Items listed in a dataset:
##########
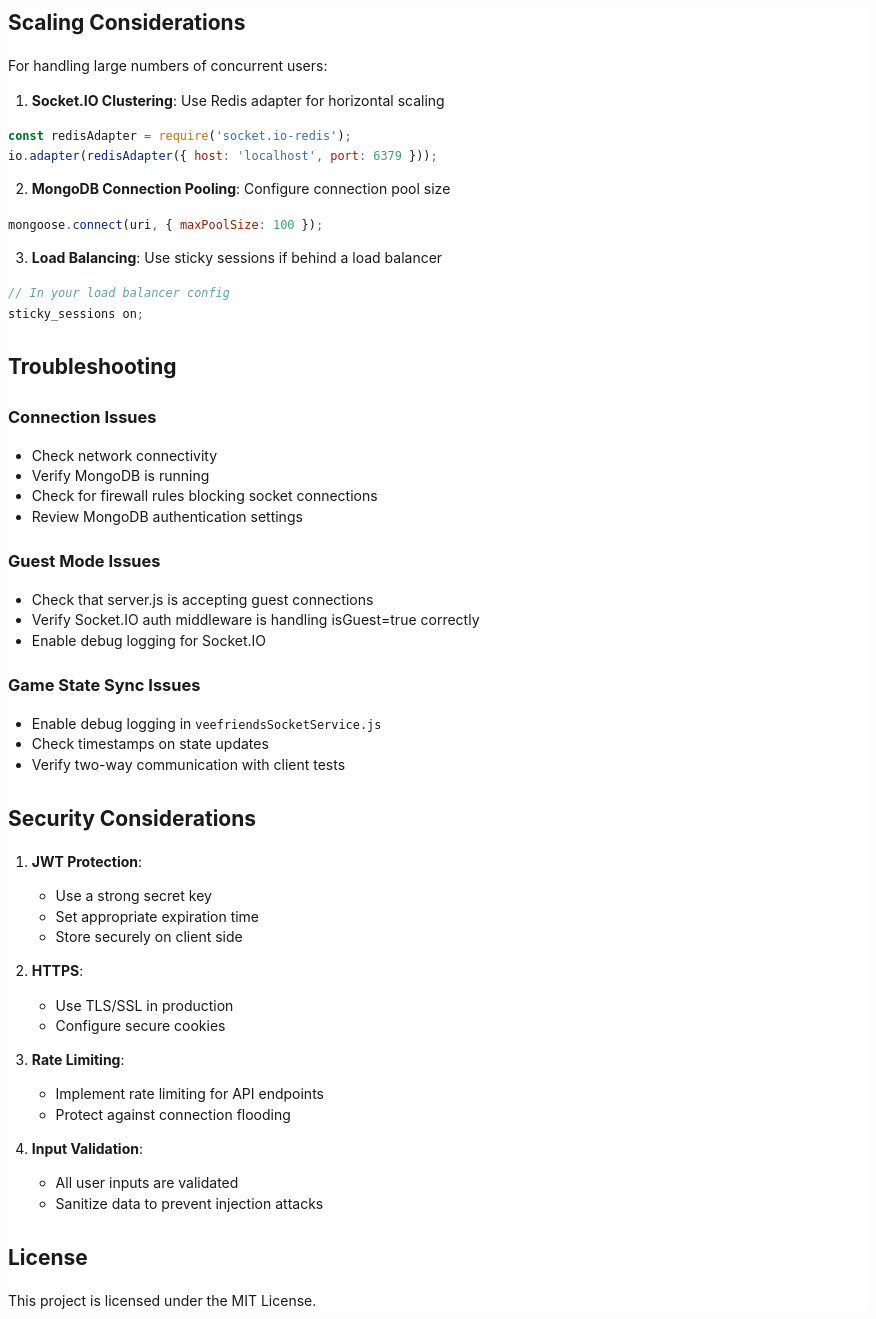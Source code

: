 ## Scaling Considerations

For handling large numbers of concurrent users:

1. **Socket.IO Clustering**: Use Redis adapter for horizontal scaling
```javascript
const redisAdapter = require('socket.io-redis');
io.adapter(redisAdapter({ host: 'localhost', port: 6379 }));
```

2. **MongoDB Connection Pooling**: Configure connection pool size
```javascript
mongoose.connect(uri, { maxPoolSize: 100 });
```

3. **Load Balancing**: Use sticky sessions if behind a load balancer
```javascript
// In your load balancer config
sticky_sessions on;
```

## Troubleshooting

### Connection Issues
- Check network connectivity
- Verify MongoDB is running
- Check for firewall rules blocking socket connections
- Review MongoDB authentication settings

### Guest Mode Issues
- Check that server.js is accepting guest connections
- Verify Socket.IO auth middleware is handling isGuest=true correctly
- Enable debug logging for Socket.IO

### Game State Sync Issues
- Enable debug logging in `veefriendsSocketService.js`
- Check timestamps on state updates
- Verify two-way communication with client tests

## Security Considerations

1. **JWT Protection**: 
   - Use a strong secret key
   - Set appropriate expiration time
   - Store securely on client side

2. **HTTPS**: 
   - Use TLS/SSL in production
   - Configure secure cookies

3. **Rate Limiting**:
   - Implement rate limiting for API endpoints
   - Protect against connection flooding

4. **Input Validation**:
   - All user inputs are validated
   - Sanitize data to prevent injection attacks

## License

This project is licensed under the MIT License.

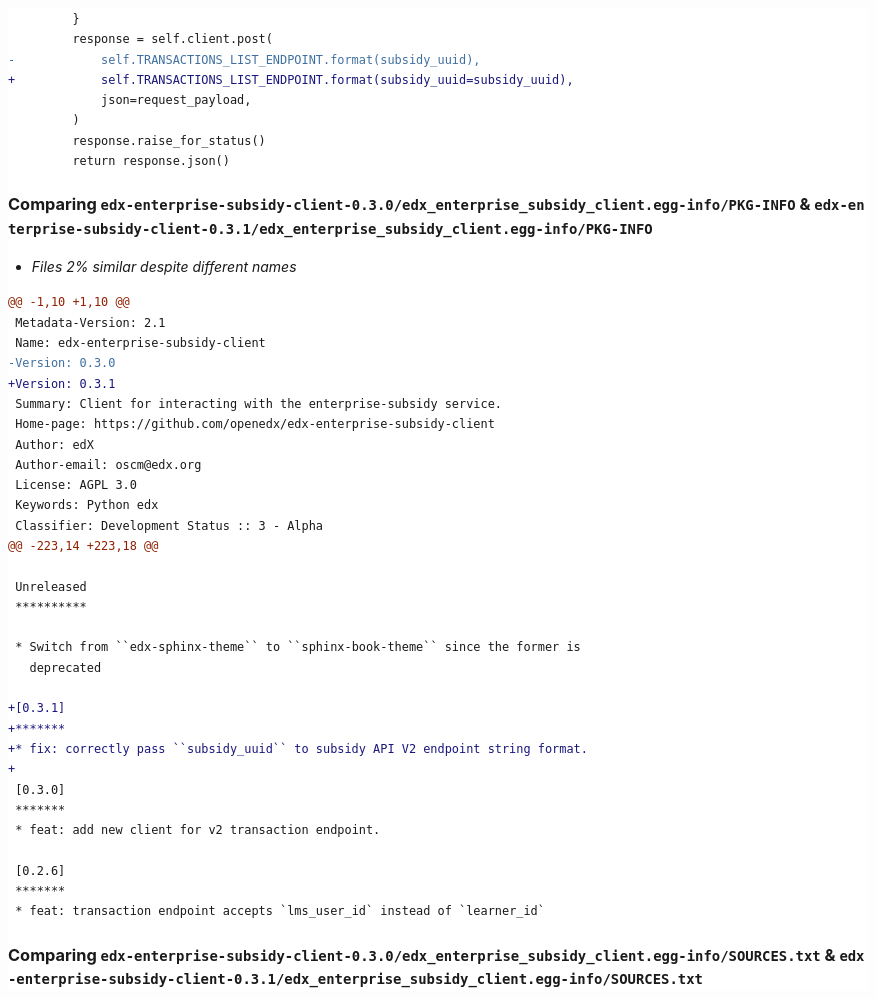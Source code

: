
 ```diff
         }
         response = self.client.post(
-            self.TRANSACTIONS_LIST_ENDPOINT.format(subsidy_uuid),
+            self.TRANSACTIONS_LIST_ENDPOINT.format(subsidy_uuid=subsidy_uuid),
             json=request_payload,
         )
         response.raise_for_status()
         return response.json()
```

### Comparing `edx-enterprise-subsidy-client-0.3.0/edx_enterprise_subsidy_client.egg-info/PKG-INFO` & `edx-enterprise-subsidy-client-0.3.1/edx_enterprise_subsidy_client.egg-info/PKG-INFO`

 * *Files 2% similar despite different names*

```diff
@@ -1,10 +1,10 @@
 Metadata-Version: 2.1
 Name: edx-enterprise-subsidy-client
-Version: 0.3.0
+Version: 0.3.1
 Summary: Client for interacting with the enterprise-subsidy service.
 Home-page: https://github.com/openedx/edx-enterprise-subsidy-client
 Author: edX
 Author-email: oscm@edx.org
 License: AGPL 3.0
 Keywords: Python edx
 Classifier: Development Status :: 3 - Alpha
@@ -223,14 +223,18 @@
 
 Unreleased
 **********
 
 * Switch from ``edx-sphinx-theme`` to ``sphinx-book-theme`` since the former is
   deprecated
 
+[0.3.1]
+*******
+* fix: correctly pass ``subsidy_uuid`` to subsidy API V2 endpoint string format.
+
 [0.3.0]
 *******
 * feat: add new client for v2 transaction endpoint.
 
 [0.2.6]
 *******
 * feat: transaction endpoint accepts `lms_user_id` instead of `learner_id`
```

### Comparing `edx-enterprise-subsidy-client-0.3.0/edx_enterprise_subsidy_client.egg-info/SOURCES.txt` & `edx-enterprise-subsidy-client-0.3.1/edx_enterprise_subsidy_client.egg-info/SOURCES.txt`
##########
_TASK INSTRUCTIONS_. The required answer is each line of the entries containing the string "License".

_EXERCISE ANSWER_.
## License
This project is licensed under the MIT License.
 License: AGPL 3.0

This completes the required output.